THE NSW Young Nationals are now pushing to extend the so-called Gonski education funding by two years, a policy position at odds with their federal Coalition counterparts. More than 70 "Young Nats" came from across the state for their annual general meeting in Dubbo, to vote in new office bearers and debate 24 policy motions.
The majority voted that the Gonski schools funding should cover a six-year period, rather than the four years pledged by the federal Coalition.
The inaugural NSW Young National of the Year, Zach Lederhose, 20, said extending Gonski would alleviate some of the disadvantage rural students faced.
"It benefits people in regional areas more than in metropolitan areas," Mr Lederhose, a veterinary science student at Wagga Wagga, said.
Outgoing chairman Felicity Walker said the Young Nationals now represented 20 per cent of the party's central council, up from 5 per cent a few years ago.
"We're very fortunate that the senior party of the Nats take the Young Nats seriously," she said.
The 28-year-old Ms Walker, born in Dubbo and raised at Gunnedah, was proud 16 of the 17 motions passed last year had been adopted by the NSW Nationals.

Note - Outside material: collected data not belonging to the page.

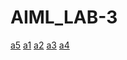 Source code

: # AIML_LAB-3
[a5](https://github.com/Srawik/AIML_LAB-3/blob/main/Assignment_5.ipynb)
[a1](https://github.com/Srawik/AIML_LAB-3/blob/main/Assignment-1.ipynb)
[a2]()
[a3]()
[a4]()
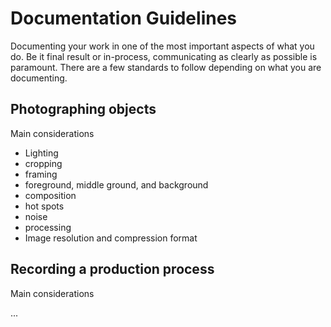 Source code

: # Documentation Guidelines

Documenting your work in one of the most important aspects of what you do. Be it final result or in-process, communicating as clearly as possible is paramount. There are a few standards to follow depending on what you are documenting.


## Photographing objects

Main considerations

- Lighting
- cropping
- framing
- foreground, middle ground, and background
- composition
- hot spots
- noise
- processing
- Image resolution and compression format

## Recording a production process

Main considerations

... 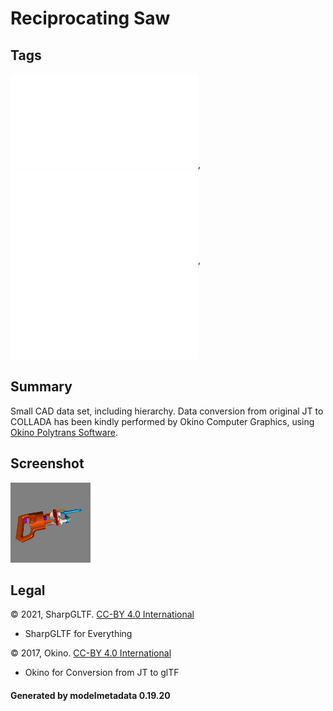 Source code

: # Reciprocating Saw

## Tags

![core](../../Models-core.md), ![issues](../../Models-issues.md), ![testing](../../Models-testing.md)

## Summary

Small CAD data set, including hierarchy. Data conversion from original JT to COLLADA has been kindly performed by Okino Computer Graphics, using [Okino Polytrans Software](http://www.okino.com/conv/conv.htm).

## Screenshot

![screenshot](screenshot/screenshot.png)

## Legal

&copy; 2021, SharpGLTF. [CC-BY 4.0 International](https://creativecommons.org/licenses/by/4.0/legalcode)

 - SharpGLTF for Everything

&copy; 2017, Okino. [CC-BY 4.0 International](https://creativecommons.org/licenses/by/4.0/legalcode)

 - Okino for Conversion from JT to glTF

#### Generated by modelmetadata 0.19.20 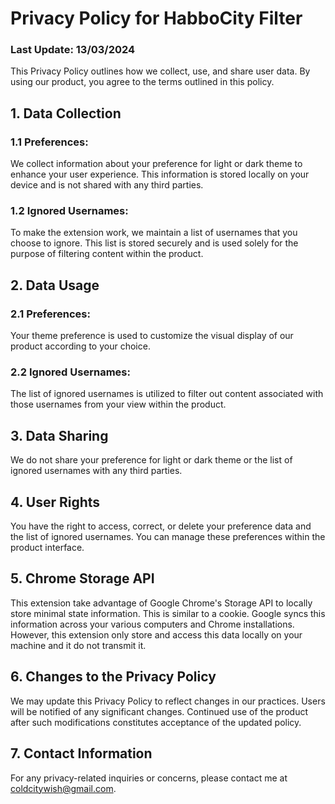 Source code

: # Privacy Policy for HabboCity Filter

### Last Update: 13/03/2024

This Privacy Policy outlines how we collect, use, and share user data. By using our product, you agree to the terms outlined in this policy.

## 1. Data Collection
### 1.1 Preferences:
We collect information about your preference for light or dark theme to enhance your user experience. This information is stored locally on your device and is not shared with any third parties.

### 1.2 Ignored Usernames:
To make the extension work, we maintain a list of usernames that you choose to ignore. This list is stored securely and is used solely for the purpose of filtering content within the product.

## 2. Data Usage
### 2.1 Preferences:
Your theme preference is used to customize the visual display of our product according to your choice.

### 2.2 Ignored Usernames:
The list of ignored usernames is utilized to filter out content associated with those usernames from your view within the product.

## 3. Data Sharing
We do not share your preference for light or dark theme or the list of ignored usernames with any third parties.

## 4. User Rights
You have the right to access, correct, or delete your preference data and the list of ignored usernames. You can manage these preferences within the product interface.

## 5. Chrome Storage API
This extension take advantage of Google Chrome's Storage API to locally store minimal state information. This is similar to a cookie. Google syncs this information across your various computers and Chrome installations. However, this extension only store and access this data locally on your machine and it do not transmit it.

## 6. Changes to the Privacy Policy
We may update this Privacy Policy to reflect changes in our practices. Users will be notified of any significant changes. Continued use of the product after such modifications constitutes acceptance of the updated policy.

## 7. Contact Information
For any privacy-related inquiries or concerns, please contact me at coldcitywish@gmail.com. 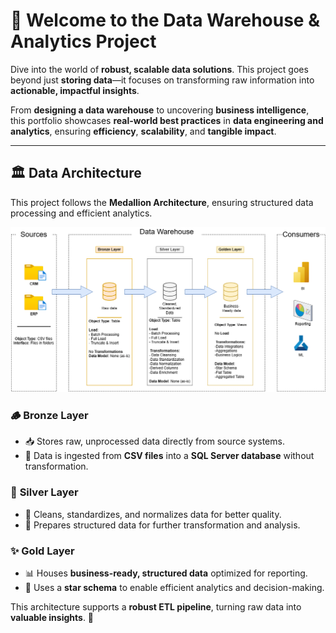 # 🚀 Welcome to the Data Warehouse & Analytics Project

Dive into the world of **robust, scalable data solutions**. This project goes beyond just **storing data**—it focuses on transforming raw information into **actionable, impactful insights**.

From **designing a data warehouse** to uncovering **business intelligence**, this portfolio showcases **real-world best practices** in **data engineering and analytics**, ensuring **efficiency**, **scalability**, and **tangible impact**.


---

## 🏛️ Data Architecture 


This project follows the **Medallion Architecture**, ensuring structured data processing and efficient analytics. 


![Dashboard Preview](docs/project_diagram.png)

### 🪵 **Bronze Layer**  
- 📥 Stores raw, unprocessed data directly from source systems.  
- 📄 Data is ingested from **CSV files** into a **SQL Server database** without transformation.  

### 🔧 **Silver Layer**  
- 🧹 Cleans, standardizes, and normalizes data for better quality.  
- 🔄 Prepares structured data for further transformation and analysis.  

### ✨ **Gold Layer**  
- 📊 Houses **business-ready, structured data** optimized for reporting.  
- 🌟 Uses a **star schema** to enable efficient analytics and decision-making.  

This architecture supports a **robust ETL pipeline**, turning raw data into **valuable insights**. 🚀  



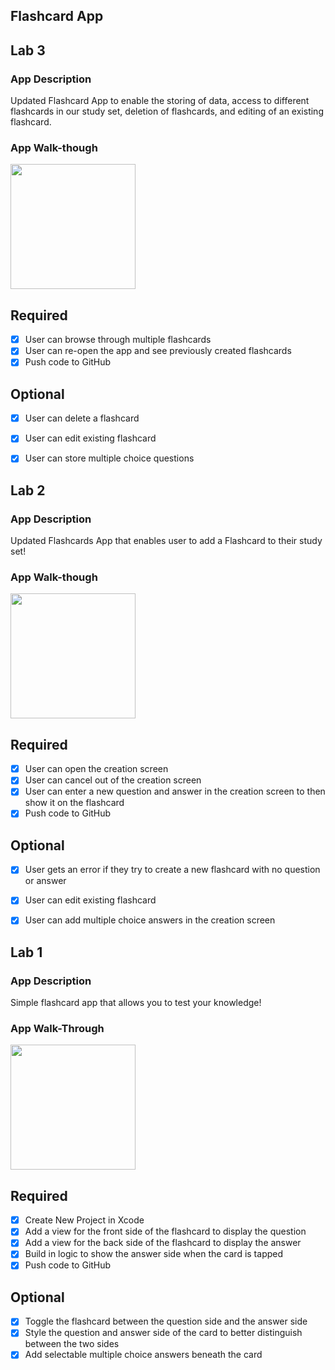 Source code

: ## Flashcard App

## Lab 3

### App Description
Updated Flashcard App to enable the storing of data, access to different flashcards in our study set, deletion of flashcards, and editing of an existing flashcard. 

### App Walk-though

<img src="https://media.giphy.com/media/gjrzO2WrqfWVste53e/giphy.gif" width=200><br>

## Required
- [x] User can browse through multiple flashcards
- [x] User can re-open the app and see previously created flashcards
- [x] Push code to GitHub
## Optional
- [x] User can delete a flashcard
- [x] User can edit existing flashcard
- [x] User can store multiple choice questions


## Lab 2

### App Description
Updated Flashcards App that enables user to add a Flashcard to their study set! 

### App Walk-though

<img src="https://media.giphy.com/media/mEbCwVrDtV0ZbPRJ3A/giphy.gif" width=200><br>

## Required
- [x] User can open the creation screen
- [x] User can cancel out of the creation screen
- [x] User can enter a new question and answer in the creation screen to then show it on the flashcard
- [x] Push code to GitHub
## Optional
- [x] User gets an error if they try to create a new flashcard with no question or answer
- [x] User can edit existing flashcard
- [x] User can add multiple choice answers in the creation screen



## Lab 1

### App Description
Simple flashcard app that allows you to test your knowledge!

### App Walk-Through

<img src="https://media.giphy.com/media/lRpofKdt7nReqBc8i6/giphy.gif" width=200><br>


## Required
- [x] Create New Project in Xcode
- [x] Add a view for the front side of the flashcard to display the question
- [x] Add a view for the back side of the flashcard to display the answer
- [x] Build in logic to show the answer side when the card is tapped
- [x] Push code to GitHub
## Optional
- [x] Toggle the flashcard between the question side and the answer side
- [x] Style the question and answer side of the card to better distinguish between the two sides
- [x] Add selectable multiple choice answers beneath the card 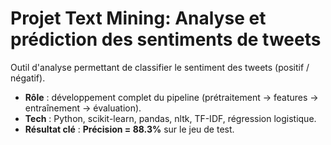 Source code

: # Projet Text Mining: Analyse et prédiction des sentiments de tweets

Outil d'analyse permettant de classifier le sentiment des tweets (positif / négatif).  

- **Rôle** : développement complet du pipeline (prétraitement → features → entraînement → évaluation).  
- **Tech** : Python, scikit-learn, pandas, nltk, TF-IDF, régression logistique.  
- **Résultat clé** : **Précision = 88.3%** sur le jeu de test.
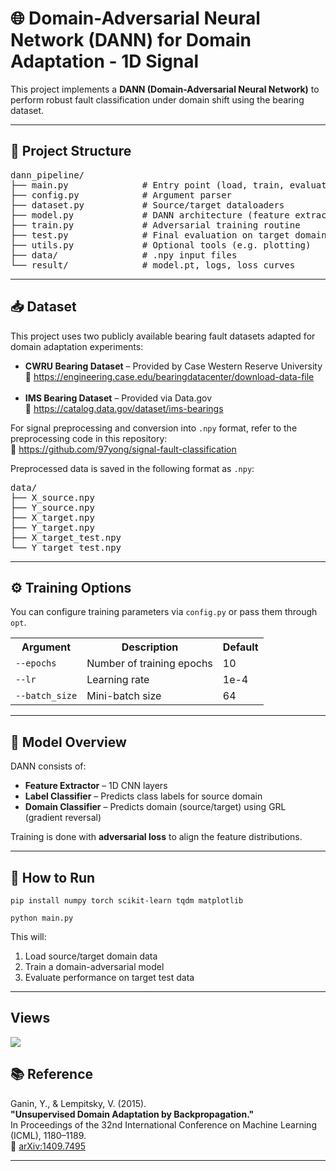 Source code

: <h1>🌐 Domain-Adversarial Neural Network (DANN) for Domain Adaptation - 1D Signal</h1>

<p>
This project implements a <strong>DANN (Domain-Adversarial Neural Network)</strong> 
to perform robust fault classification under domain shift using the bearing dataset.
</p>

<hr/>

<h2>📁 Project Structure</h2>

<pre>
dann_pipeline/
├── main.py              # Entry point (load, train, evaluate)
├── config.py            # Argument parser
├── dataset.py           # Source/target dataloaders
├── model.py             # DANN architecture (feature extractor + classifiers)
├── train.py             # Adversarial training routine
├── test.py              # Final evaluation on target domain
├── utils.py             # Optional tools (e.g. plotting)
├── data/                # .npy input files
└── result/              # model.pt, logs, loss curves
</pre>

<hr/>
<h2>📥 Dataset</h2>

<p>
This project uses two publicly available bearing fault datasets adapted for domain adaptation experiments:
</p>

<ul>
  <li>
    <strong>CWRU Bearing Dataset</strong> – Provided by Case Western Reserve University<br/>
    🔗 <a href="https://engineering.case.edu/bearingdatacenter/download-data-file" target="_blank">
    https://engineering.case.edu/bearingdatacenter/download-data-file
    </a>
  </li>
  <br/>
  <li>
    <strong>IMS Bearing Dataset</strong> – Provided via Data.gov<br/>
    🔗 <a href="https://catalog.data.gov/dataset/ims-bearings" target="_blank">
    https://catalog.data.gov/dataset/ims-bearings
    </a>
  </li>
</ul>

<p>
For signal preprocessing and conversion into <code>.npy</code> format, refer to the preprocessing code in this repository:<br/>
🔧 <a href="https://github.com/97yong/signal-fault-classification" target="_blank">
https://github.com/97yong/signal-fault-classification
</a>
</p>

<p>
Preprocessed data is saved in the following format as <code>.npy</code>:
</p>

<pre>
data/
├── X_source.npy
├── Y_source.npy
├── X_target.npy
├── Y_target.npy
├── X_target_test.npy
└── Y_target_test.npy
</pre>

<hr/>

<h2>⚙️ Training Options</h2>

<p>You can configure training parameters via <code>config.py</code> or pass them through <code>opt</code>.</p>

<table>
  <tr><th>Argument</th><th>Description</th><th>Default</th></tr>
  <tr><td><code>--epochs</code></td><td>Number of training epochs</td><td>10</td></tr>
  <tr><td><code>--lr</code></td><td>Learning rate</td><td>1e-4</td></tr>
  <tr><td><code>--batch_size</code></td><td>Mini-batch size</td><td>64</td></tr>
</table>

<hr/>

<h2>🧠 Model Overview</h2>

<p>
DANN consists of:
</p>
<ul>
  <li><strong>Feature Extractor</strong> – 1D CNN layers</li>
  <li><strong>Label Classifier</strong> – Predicts class labels for source domain</li>
  <li><strong>Domain Classifier</strong> – Predicts domain (source/target) using GRL (gradient reversal)</li>
</ul>

<p>Training is done with <strong>adversarial loss</strong> to align the feature distributions.</p>

<hr/>

<h2>🚀 How to Run</h2>

<pre><code>pip install numpy torch scikit-learn tqdm matplotlib</code></pre>

<pre><code>python main.py</code></pre>

<p>This will:</p>
<ol>
  <li>Load source/target domain data</li>
  <li>Train a domain-adversarial model</li>
  <li>Evaluate performance on target test data</li>
</ol>

<hr/>

<h2> Views </h2>

![](http://profile-counter.glitch.me/97yong-domain-adaptation-signal/count.svg)

<h2>📚 Reference</h2>

<p>
Ganin, Y., & Lempitsky, V. (2015). <br/>
<strong>"Unsupervised Domain Adaptation by Backpropagation."</strong> <br/>
In Proceedings of the 32nd International Conference on Machine Learning (ICML), 1180–1189. <br/>
🔗 <a href="https://arxiv.org/abs/1409.7495" target="_blank">arXiv:1409.7495</a>
</p>

<hr/>
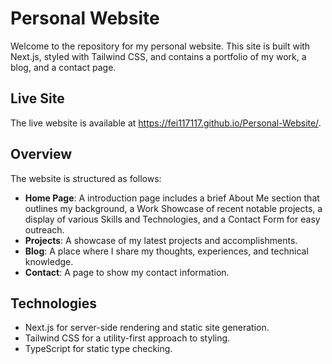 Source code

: # Personal Website

Welcome to the repository for my personal website. This site is built with Next.js, styled with Tailwind CSS, and contains a portfolio of my work, a blog, and a contact page.

## Live Site

The live website is available at https://fei117117.github.io/Personal-Website/.

## Overview

The website is structured as follows:

- **Home Page**: A introduction page includes a brief About Me section that outlines my background, a Work Showcase of recent notable projects, a display of various Skills and Technologies, and a Contact Form for easy outreach.
- **Projects**: A showcase of my latest projects and accomplishments.
- **Blog**: A place where I share my thoughts, experiences, and technical knowledge.
- **Contact**: A page to show my contact information.

## Technologies

- Next.js for server-side rendering and static site generation.
- Tailwind CSS for a utility-first approach to styling.
- TypeScript for static type checking.
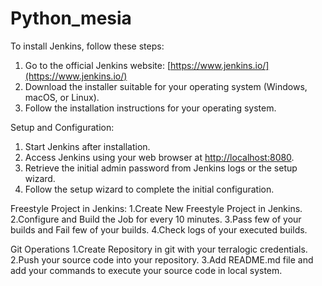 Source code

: # Python_mesia

To install Jenkins, follow these steps:
1. Go to the official Jenkins website: [https://www.jenkins.io/](https://www.jenkins.io/)
2. Download the installer suitable for your operating system (Windows, macOS, or Linux).
3. Follow the installation instructions for your operating system.

Setup and Configuration:
1. Start Jenkins after installation.
2. Access Jenkins using your web browser at [http://localhost:8080](http://localhost:8080).
3. Retrieve the initial admin password from Jenkins logs or the setup wizard.
4. Follow the setup wizard to complete the initial configuration.

Freestyle Project in Jenkins:
1.Create New Freestyle Project in Jenkins.
2.Configure and Build the Job for every 10 minutes.
3.Pass few of your builds and Fail few of your builds.
4.Check logs of your executed builds.

Git Operations
1.Create Repository in git with your terralogic credentials.
2.Push your source code into your repository.
3.Add README.md file and add your commands to execute your source code in local system.


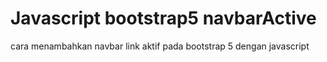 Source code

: # Javascript bootstrap5 navbarActive
 cara menambahkan navbar link aktif pada bootstrap 5 dengan javascript
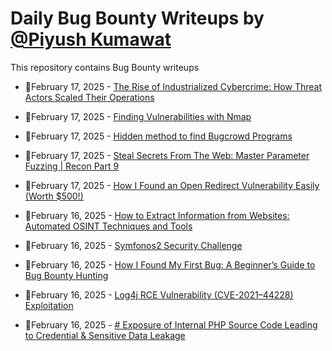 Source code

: # Daily Bug Bounty Writeups by [@Piyush Kumawat](https://twitter.com/piyush_supiy) 
This repository contains Bug Bounty writeups

<!-- BLOG-POST-LIST:START -->
 - 💯February 17, 2025 - [The Rise of Industrialized Cybercrime: How Threat Actors Scaled Their Operations](https://medium.com/@paritoshblogs/the-rise-of-industrialized-cybercrime-how-threat-actors-scaled-their-operations-0e863667a383?source=rss------bug_bounty-5) 

 - 💯February 17, 2025 - [Finding Vulnerabilities with Nmap](https://medium.com/@dasmanish6176/finding-vulnerabilities-with-nmap-713bd8693369?source=rss------bug_bounty-5) 

 - 💯February 17, 2025 - [Hidden method to find Bugcrowd Programs](https://medium.com/meetcyber/hidden-method-to-find-bugcrowd-programs-c6ac027be4f4?source=rss------bug_bounty-5) 

 - 💯February 17, 2025 - [Steal Secrets From The Web: Master Parameter Fuzzing | Recon Part 9](https://it4chis3c.medium.com/ever-used-burp-suite-to-the-fullest-recon-part-9-22c389a29ad7?source=rss------bug_bounty-5) 

 - 💯February 17, 2025 - [How I Found an Open Redirect Vulnerability Easily &lpar;Worth $500!&rpar;](https://cybersecuritywriteups.com/how-i-found-an-open-redirect-vulnerability-easily-worth-500-d677d7693c06?source=rss------bug_bounty-5) 

 - 💯February 16, 2025 - [How to Extract Information from Websites: Automated OSINT Techniques and Tools](https://osintteam.blog/how-to-extract-information-from-websites-automated-osint-techniques-and-tools-434204e9c9dc?source=rss------bug_bounty-5) 

 - 💯February 16, 2025 - [Symfonos2 Security Challenge](https://medium.com/@Y_Waheed/symfonos2-security-challenge-3d6a2a514f37?source=rss------bug_bounty-5) 

 - 💯February 16, 2025 - [How I Found My First Bug: A Beginner’s Guide to Bug Bounty Hunting](https://medium.com/@azizkilani88/how-i-found-my-first-bug-a-beginners-guide-to-bug-bounty-hunting-f41afef630d3?source=rss------bug_bounty-5) 

 - 💯February 16, 2025 - [Log4j RCE Vulnerability &lpar;CVE-2021–44228&rpar; Exploitation](https://medium.com/@muhammadwaseem29/log4j-rce-vulnerability-cve-2021-44228-exploitation-041ff74e1349?source=rss------bug_bounty-5) 

 - 💯February 16, 2025 - [# Exposure of Internal PHP Source Code Leading to Credential &amp; Sensitive Data Leakage](https://medium.com/@bevennyamande/exposure-of-internal-php-source-code-leading-to-credential-sensitive-data-leakage-209383740e1e?source=rss------bug_bounty-5) 
<!-- BLOG-POST-LIST:END -->
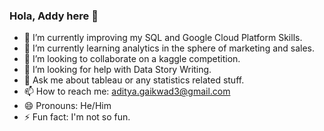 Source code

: ### Hola, Addy here 👋


- 🔭 I’m currently improving my SQL and Google Cloud Platform Skills. 
- 🌱 I’m currently learning analytics in the sphere of marketing and sales.
- 👯 I’m looking to collaborate on a kaggle competition.
- 🤔 I’m looking for help with Data Story Writing.
- 💬 Ask me about tableau or any statistics related stuff.
- 📫 How to reach me: aditya.gaikwad3@gmail.com
- 😄 Pronouns: He/Him
- ⚡ Fun fact: I'm not so fun.

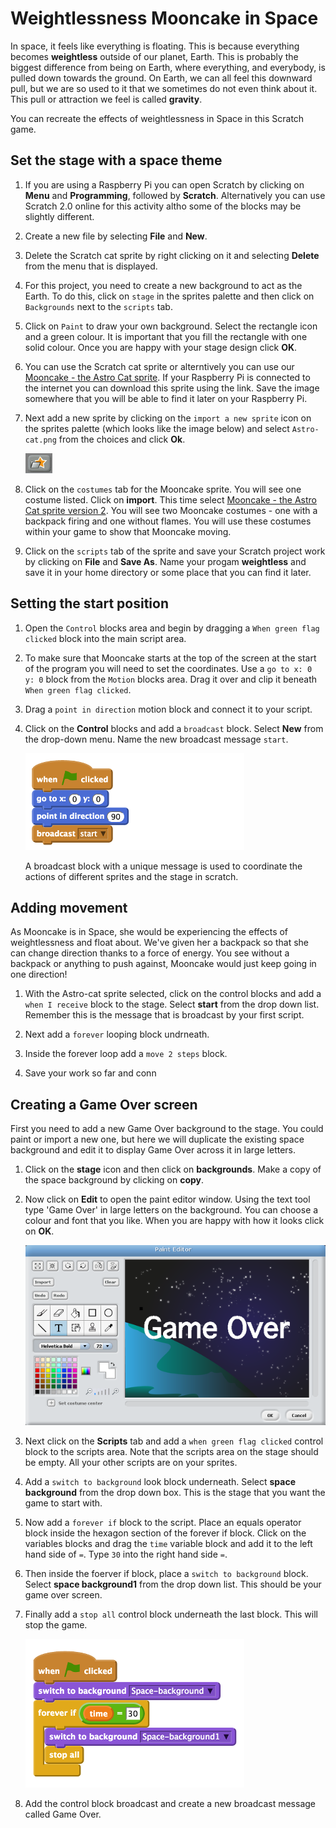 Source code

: # Weightlessness Mooncake in Space

In space, it feels like everything is floating. This is because everything becomes **weightless** outside of our planet, Earth. This is probably the biggest difference from being on Earth, where everything, and everybody, is pulled down towards the ground. On Earth, we can all feel this downward pull, but we are so used to it that we sometimes do not even think about it. This pull or attraction we feel is called **gravity**.

You can recreate the effects of weightlessness in Space in this Scratch game.

## Set the stage with a space theme

1. If you are using a Raspberry Pi you can open Scratch by clicking on **Menu** and **Programming**, followed by **Scratch**. Alternatively you can use Scratch 2.0 online for this activity altho some of the blocks may be slightly different. 
1. Create a new file by selecting **File** and **New**.
1. Delete the Scratch cat sprite by right clicking on it and selecting **Delete** from the menu that is displayed.
1. For this project, you need to create a new background to act as the Earth. To do this, click on `stage` in the sprites palette and then click on `Backgrounds` next to the `scripts` tab.
1. Click on `Paint` to draw your own background. Select the rectangle icon and a green colour. It is important that you fill the rectangle with one solid colour. Once you are happy with your stage design click **OK**. 	
1. You can use the Scratch cat sprite or alterntively you can use our [Mooncake - the Astro Cat sprite](files/Astro-cat.png). If your Raspberry Pi is connected to the internet you can download this sprite using the link. Save the image somewhere that you will be able to find it later on your Raspberry Pi.
1. Next add a new sprite by clicking on the `import a new sprite` icon on the sprites palette (which looks like the image below) and select `Astro-cat.png` from the choices and click **Ok**.

	![import new sprite](images/import-sprite-icon.png)
	
1. Click on the `costumes` tab for the Mooncake sprite. You will see one costume listed. Click on **import**. This time select [Mooncake - the Astro Cat sprite version 2](files/Astro-cat2.png). You will see two Mooncake costumes - one with a backpack firing and one without flames. You will use these costumes within your game to show that Mooncake moving. 
	  	
1. Click on the `scripts` tab of the sprite and save your Scratch project work by clicking on **File** and **Save As**. Name your progam **weightless** and save it in your home directory or some place that you can find it later.

## Setting the start position

1. Open the `Control` blocks area and begin by dragging a `When green flag clicked` block into the main script area.

1. To make sure that Mooncake starts at the top of the screen at the start of the program you will need to set the coordinates. Use a `go to x: 0  y: 0` block from the `Motion` blocks area. Drag it over and clip it beneath `When green flag clicked`.

1. Drag a `point in direction` motion block and connect it to your script.

1. Click on the **Control** blocks and add a `broadcast` block. Select **New** from the drop-down menu. Name the new broadcast message `start`.

	![](images/new-broadcast.png)

	A broadcast block with a unique message is used to coordinate the actions of different sprites and the stage in scratch.

## Adding movement

As Mooncake is in Space, she would be experiencing the effects of weightlessness and float about. We've given her a backpack so that she can change direction thanks to a force of energy. You see without a backpack or anything to push against, Mooncake would just keep going in one direction!

1. With the Astro-cat sprite selected, click on the control blocks and add a `when I receive` block to the stage. Select **start** from the drop down list. Remember this is the message that is broadcast by your first script.

1. Next add a `forever` looping block undrneath. 

1. Inside the forever loop add a `move 2 steps` block. 

1. Save your work so far and conn
	


## Creating a Game Over screen

First you need to add a new Game Over background to the stage. You could paint or import a new one, but here we will duplicate the existing space background and edit it to display Game Over across it in large letters. 

1. Click on the **stage** icon and then click on **backgrounds**. Make a copy of the space background by clicking on **copy**. 

1. Now click on **Edit** to open the paint editor window. Using the text tool type 'Game Over' in large letters on the background. You can choose a colour and font that you like. When you are happy with how it looks click on **OK**.

	![](images/edit-background.png)

1. Next click on the **Scripts** tab and add a `when green flag clicked` control block to the scripts area. Note that the scripts area on the stage should be empty. All your other scripts are on your sprites.

1. Add a `switch to background` look block underneath. Select **space background** from the drop down box. This is the stage that you want the game to start with. 

1. Now add a `forever if` block to the script. Place an equals operator block inside the hexagon section of the forever if block. Click on the variables blocks and drag the `time` variable block and add it to the left hand side of `=`. Type `30` into the right hand side `=`.

1. Then inside the foerver if block, place a `switch to background` block. Select **space background1** from the drop down list. This should be your game over screen. 

1. Finally add a `stop all` control block underneath the last block. This will stop the game.

	![](images/game-over-script.png)


5. Add the control block broadcast and create a new broadcast message called Game Over.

One of those policy positions - an opt-out system for organ donation - became the federal National Party's policy.
The man behind the motion, Dom Hopkinson, 20, was voted in as the new chairman.
"I want to build upon what Felicity's done," Mr Hopkinson said.
"I want to work on policy development, because there's a lot of people here who come from communities right around the state."
The annual general meeting saw the announcement of a $2000 scholarship for a student returning to work in the regions.
Dubbo MP Troy Grant was appointed as this year's patron of the Young Nationals, a position that links the youth and senior divisions of the party.